The function of cellular proteins can be regulated by ubiquitination - the addition of one (or more) ubiquitin molecules to the target proteins facilitated by a ubiquitin ligase enzyme. Ubiquitin ligases often assemble with cofactors to form larger complexes, which helps them operate correctly. A number of ubiquitin ligases that regulate essential activities in the cell, including protein quality control, are integrated in the membrane of a large cellular compartment called the endoplasmic reticulum (ER). Based on sequence analysis and previous reports, at least 25 ubiquitin ligases are predicted to be ER-localised but for most, how they are organised and their function is unknown.

In this paper published in published in the journal eLife, Dr Emma Fenech and colleagues from John Christianson’s lab when it was based at Ludwig Oxford collaborated with the Kessler group (Target Discovery Institute) and the Gyrd-Hansen group (Ludwig Oxford) to map over 450 protein-protein interactions for 21 of these predicted ER ubiquitin ligases. These numerous interactions reflect the diversity of the metabolic and homeostatic processes that these ER ubiquitin ligases are involved in.

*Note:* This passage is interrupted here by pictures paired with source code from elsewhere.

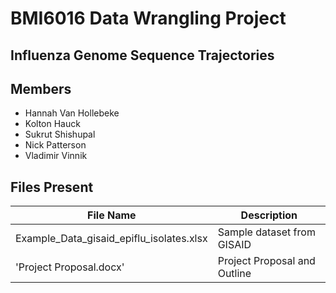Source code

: # BMI6016 Data Wrangling Project
## Influenza Genome Sequence Trajectories

## Members

- Hannah Van Hollebeke
- Kolton Hauck
- Sukrut Shishupal
- Nick Patterson
- Vladimir Vinnik


## Files Present

| File Name                                 | Description                    |
| ----------------------------------------- | ------------------------------ |
| Example_Data_gisaid_epiflu_isolates.xlsx  | Sample dataset from GISAID     |
| 'Project Proposal.docx'                   | Project Proposal and Outline   |
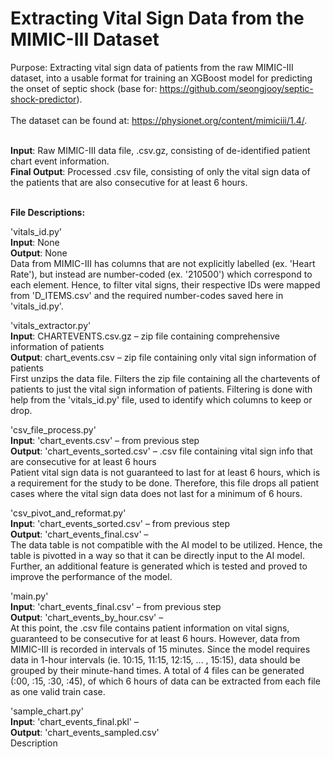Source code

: # Extracting Vital Sign Data from the MIMIC-III Dataset
Purpose: Extracting vital sign data of patients from the raw MIMIC-III dataset, into a usable format for training an XGBoost model for predicting the onset of septic shock (base for: https://github.com/seongjooy/septic-shock-predictor). <br/> <br/>
The dataset can be found at: https://physionet.org/content/mimiciii/1.4/. <br/> <br/>

**Input**: Raw MIMIC-III data file, .csv.gz, consisting of de-identified patient chart event information. <br/>
**Final Output**: Processed .csv file, consisting of only the vital sign data of the patients that are also consecutive for at least 6 hours. <br/><br/>

**File Descriptions:** <br/>

'vitals_id.py'<br/>
**Input**: None   <br/>
**Output**: None   <br/>
Data from MIMIC-III has columns that are not explicitly labelled (ex. 'Heart Rate'), but instead are number-coded (ex. '210500') which correspond to each element. Hence, to filter vital signs, their respective IDs were mapped from 'D_ITEMS.csv' and the required number-codes saved here in 'vitals_id.py'.


'vitals_extractor.py'<br/>
**Input**: CHARTEVENTS.csv.gz – zip file containing comprehensive information of patients <br/>
**Output**: chart_events.csv – zip file containing only vital sign information of patients <br/>
First unzips the data file. Filters the zip file containing all the chartevents of patients to just the vital sign information of patients. Filtering is done with help from the 'vitals_id.py' file, used to identify which columns to keep or drop.

'csv_file_process.py'<br/>
**Input**: 'chart_events.csv' – from previous step <br/>
**Output**: 'chart_events_sorted.csv' – .csv file containing vital sign info that are consecutive for at least 6 hours <br/>
Patient vital sign data is not guaranteed to last for at least 6 hours, which is a requirement for the study to be done. Therefore, this file drops all patient cases where the vital sign data does not last for a minimum of 6 hours.

'csv_pivot_and_reformat.py'<br/>
**Input**: 'chart_events_sorted.csv' – from previous step <br/>
**Output**: 'chart_events_final.csv' –  <br/>
The data table is not compatible with the AI model to be utilized. Hence, the table is pivotted in a way so that it can be directly input to the AI model. Further, an additional feature is generated which is tested and proved to improve the performance of the model.

'main.py'<br/>
**Input**: 'chart_events_final.csv' – from previous step <br/>
**Output**: 'chart_events_by_hour.csv' –  <br/>
At this point, the .csv file contains patient information on vital signs, guaranteed to be consecutive for at least 6 hours. However, data from MIMIC-III is recorded in intervals of 15 minutes. Since the model requires data in 1-hour intervals (ie. 10:15, 11:15, 12:15, ... , 15:15), data should be grouped by their minute-hand times. A total of 4 files can be generated (:00, :15, :30, :45), of which 6 hours of data can be extracted from each file as one valid train case. 


'sample_chart.py'<br/>
**Input**: 'chart_events_final.pkl' –  <br/>
**Output**: 'chart_events_sampled.csv' <br/>
Description
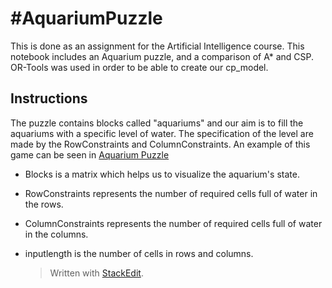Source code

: 
# #AquariumPuzzle
This is done as an assignment for the Artificial Intelligence course. This notebook includes an Aquarium puzzle, and a comparison of  A* and CSP.  OR-Tools was used in order to be able to create our  cp_model.


## Instructions

The puzzle contains blocks called "aquariums"  and our aim is to fill the aquariums with a specific level of water. The specification of the level are made by the RowConstraints and ColumnConstraints.  An example of this game can be seen in [Aquarium Puzzle](https://www.puzzle-aquarium.com/)

-   Blocks  is a matrix which helps us to visualize the aquarium's state. 
- RowConstraints represents the number of required cells full of water in the rows. 
- ColumnConstraints represents the number of required cells full of water in the columns. 
- inputlength is the number of cells in rows and columns. 

	> Written with [StackEdit](https://stackedit.io/).
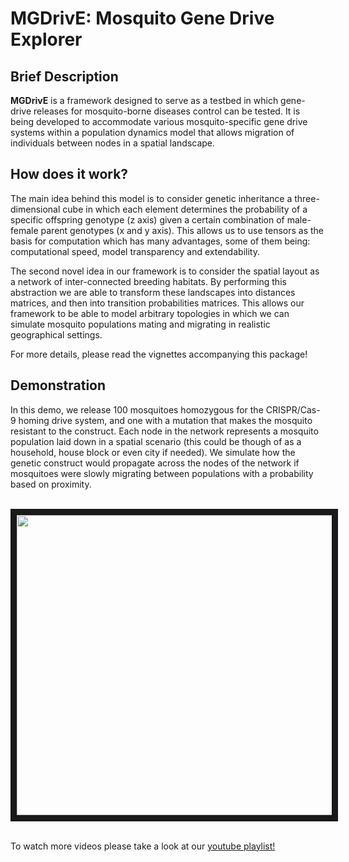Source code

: # **MGDrivE**: Mosquito Gene Drive Explorer

## Brief Description

**MGDrivE** is a framework designed to serve as a testbed in which gene-drive releases for mosquito-borne diseases control can be tested. It is being developed to accommodate various mosquito-specific gene drive systems within a population dynamics model that allows migration of individuals between nodes in a spatial landscape.

## How does it work?

The main idea behind this model is to consider genetic inheritance a three-dimensional cube in which each element determines the probability of a specific offspring genotype (z axis) given a certain combination of male-female parent genotypes (x and y axis). This allows us to use tensors as the basis for computation which has many advantages, some of them being: computational speed, model transparency and extendability.

The second novel idea in our framework is to consider the spatial layout as a network of inter-connected breeding habitats. By performing this abstraction we are able to transform these landscapes into distances matrices, and then into transition probabilities matrices. This allows our framework to be able to model arbitrary topologies in which we can simulate mosquito populations mating and migrating in realistic geographical settings.

For more details, please read the vignettes accompanying this package!

## Demonstration

In this demo, we release 100 mosquitoes homozygous for the CRISPR/Cas-9 homing drive system, and one with a mutation that makes the mosquito resistant to the construct. Each node in the network represents a mosquito population laid down in a spatial scenario (this could be though of as a household, house block or even city if needed). We simulate how the genetic construct would propagate across the nodes of the network if mosquitoes were slowly migrating between populations with a probability based on proximity. 

<br>
<div align="center">
<a href="https://youtu.be/sZXuUtToszw" target="_blank"><img src="http://img.youtube.com/vi/sZXuUtToszw/0.jpg" width="640" height="480" border="10"/></a>
</div>
<br>

To watch more videos please take a look at our [youtube playlist!](https://www.youtube.com/playlist?list=PLRzY6w7pvIWqFJi94ZfhPkSVnazlUylpN)
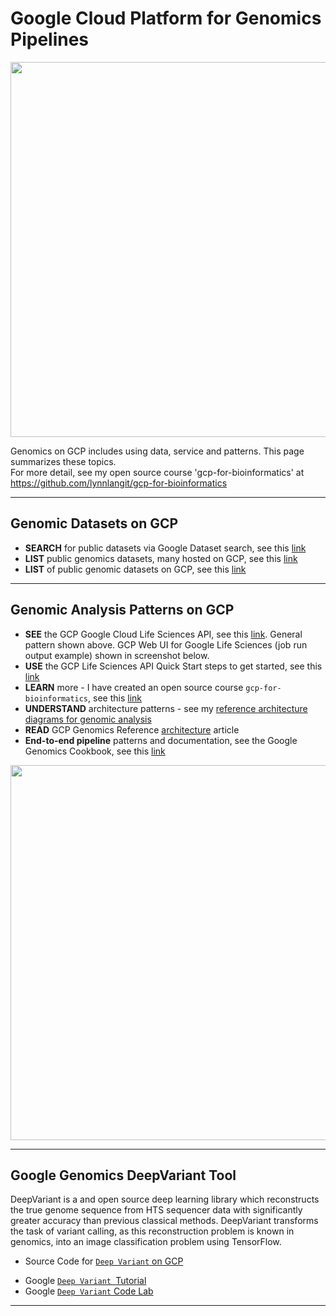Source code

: # Google Cloud Platform for Genomics Pipelines

<img src="https://github.com/lynnlangit/TeamTeri/blob/master/Images/GCP-Genomics.png" width=600>

Genomics on GCP includes using data, service and patterns.  This page summarizes these topics.  
For more detail, see my open source course 'gcp-for-bioinformatics' at https://github.com/lynnlangit/gcp-for-bioinformatics

---

## Genomic Datasets on GCP 

* **SEARCH** for public datasets via Google Dataset search, see this [link](https://toolbox.google.com/datasetsearch)
* **LIST** public genomics datasets, many hosted on GCP, see this [link](http://googlegenomics.readthedocs.io/en/latest/use_cases/discover_public_data/index.html)
* **LIST** of public genomic datasets on GCP, see this [link](https://cloud.google.com/life-sciences/docs/resources/public-datasets)

* * *

## Genomic Analysis Patterns on GCP

* **SEE** the GCP Google Cloud Life Sciences API, see this [link](https://cloud.google.com/genomics/overview). General pattern shown above.  GCP Web UI for Google Life Sciences (job run output example) shown in screenshot below.
* **USE** the GCP Life Sciences API Quick Start steps to get started, see this [link](https://cloud.google.com/genomics/quickstart)
* **LEARN** more - I have created an open source course `gcp-for-bioinformatics`, see this [link](https://github.com/lynnlangit/gcp-for-bioinformatics)
* **UNDERSTAND** architecture patterns - see my [reference architecture diagrams for genomic analysis](https://github.com/lynnlangit/gcp-for-bioinformatics/blob/master/6_ARCHITECTURE.md)
* **READ** GCP Genomics Reference [architecture](https://cloud.google.com/solutions/genomic-data-processing-reference-architecture) article
* **End-to-end pipeline** patterns and documentation, see the Google Genomics Cookbook, see this [link](http://googlegenomics.readthedocs.io/en/latest/)

<img src="https://github.com/lynnlangit/TeamTeri/blob/master/Images/GCP-Genomics-Jobs.png" width=600>

---

## Google Genomics DeepVariant Tool

DeepVariant is a and open source deep learning library which reconstructs the true genome sequence from HTS sequencer data with significantly greater accuracy than previous classical methods. DeepVariant transforms the task of variant calling, as this reconstruction problem is known in genomics, into an image classification problem using TensorFlow.

* Source Code for [`Deep Variant` on GCP](https://github.com/google/deepvariant) 
- Google [`Deep Variant `Tutorial](https://cloud.google.com/genomics/docs/tutorials/deepvariant)  
- Google [`Deep Variant` Code Lab](https://codelabs.developers.google.com/codelabs/genomics-deepvariant/#0) 
***


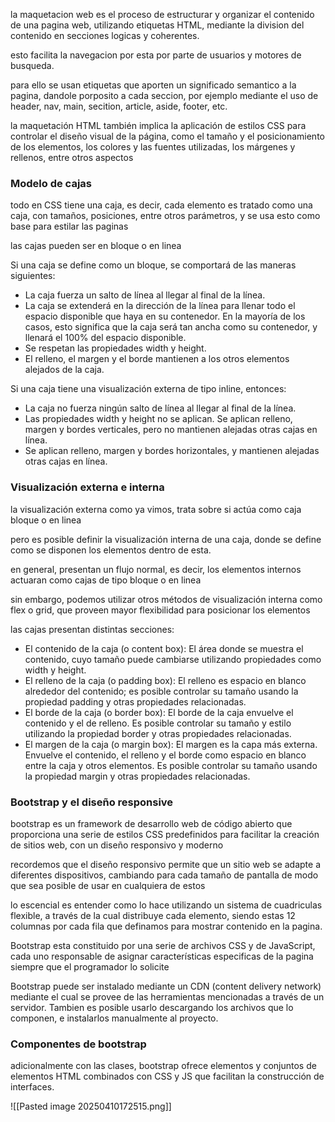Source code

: la maquetacion web es el proceso de estructurar y organizar el contenido de una pagina web, utilizando etiquetas HTML, mediante la division del contenido en secciones logicas y coherentes.

esto facilita la navegacion por esta por parte de usuarios y motores de busqueda.

para ello se usan etiquetas que aporten un significado semantico a la pagina, dandole porposito a cada seccion, por ejemplo mediante el uso de header, nav, main, secition, article, aside, footer, etc.

la maquetación HTML también implica la aplicación de estilos
CSS para controlar el diseño visual de la página, como el tamaño y el posicionamiento de los elementos, los
colores y las fuentes utilizadas, los márgenes y rellenos, entre otros aspectos

### Modelo de cajas

todo en CSS tiene una caja, es decir, cada elemento es tratado como una caja, con tamaños, posiciones, entre otros parámetros,
y se usa esto como base para estilar las paginas

las cajas pueden ser en bloque o en linea

Si una caja se define como un bloque, se comportará de las maneras siguientes:
* La caja fuerza un salto de línea al llegar al final de la línea.
* La caja se extenderá en la dirección de la línea para llenar todo el espacio disponible que haya en su contenedor. En la mayoría de los casos, esto significa que la caja será tan ancha como su contenedor, y llenará el 100% del espacio disponible.
* Se respetan las propiedades width y height.
* El relleno, el margen y el borde mantienen a los otros elementos alejados de la caja.

Si una caja tiene una visualización externa de tipo inline, entonces:
* La caja no fuerza ningún salto de línea al llegar al final de la línea.
* Las propiedades width y height no se aplican. Se aplican relleno, margen y bordes verticales, pero no mantienen alejadas otras cajas en línea.
* Se aplican relleno, margen y bordes horizontales, y mantienen alejadas otras cajas en línea.

### Visualización externa e interna

la visualización externa como ya vimos, trata sobre si actúa como caja bloque o en linea

pero es posible definir la visualización interna de una caja, donde se define como se disponen los elementos dentro de esta.

en general, presentan un flujo normal, es decir, los elementos internos actuaran como cajas de tipo bloque o en linea

sin embargo, podemos utilizar otros métodos de visualización interna como flex o grid, que proveen mayor flexibilidad para posicionar los elementos

las cajas presentan distintas secciones:

* El contenido de la caja (o content box): El área donde se muestra el contenido, cuyo tamaño puede cambiarse utilizando propiedades como width y height.
* El relleno de la caja (o padding box): El relleno es espacio en blanco alrededor del contenido; es posible controlar su tamaño usando la propiedad padding y otras propiedades relacionadas.
* El borde de la caja (o border box): El borde de la caja envuelve el contenido y el de relleno. Es posible controlar su tamaño y estilo utilizando la propiedad border y otras propiedades relacionadas.
* El margen de la caja (o margin box): El margen es la capa más externa. Envuelve el contenido, el relleno y el borde como espacio en blanco entre la caja y otros elementos. Es posible controlar su tamaño usando la propiedad margin y otras propiedades relacionadas.


### Bootstrap y el diseño responsive

bootstrap es un framework de desarrollo web de código abierto que proporciona una serie de estilos CSS predefinidos para facilitar la creación de sitios web, con un diseño responsivo y moderno

recordemos que el diseño responsivo permite que un sitio web se adapte a diferentes dispositivos, cambiando para cada tamaño de pantalla de modo que sea posible de usar en cualquiera de estos

lo escencial es entender como lo hace utilizando un sistema de cuadriculas flexible, a través de la cual distribuye cada elemento, siendo estas 12 columnas por cada fila que definamos para mostrar contenido en la pagina.

Bootstrap esta constituido por una serie de archivos CSS y de JavaScript, cada uno responsable de asignar características especificas de la pagina siempre que el programador lo solicite

Bootstrap puede ser instalado mediante un CDN (content delivery network) mediante el cual se provee de las herramientas mencionadas a través de un servidor. Tambien es posible usarlo descargando los archivos que lo componen, e instalarlos manualmente al proyecto.

### Componentes de bootstrap

adicionalmente con las clases, bootstrap ofrece elementos y conjuntos de elementos HTML combinados con CSS y JS que facilitan la construcción de interfaces.

![[Pasted image 20250410172515.png]]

As part of their analysis, the researchers discovered that RNF26 forms a complex with four other proteins to modulate innate immune signalling through the cGAS-STING pathway, which responds to the presence of ‘foreign’ or mislocalised DNA within cells. By mapping the interactions of the ER-resident ubiquitin ligases, Fenech et al have therefore created a resource for uncovering novel functions of these enzymes in different cellular processes, paving the way for future mechanistic studies to determine the tractability of ubiquitin ligases as potential therapeutic targets.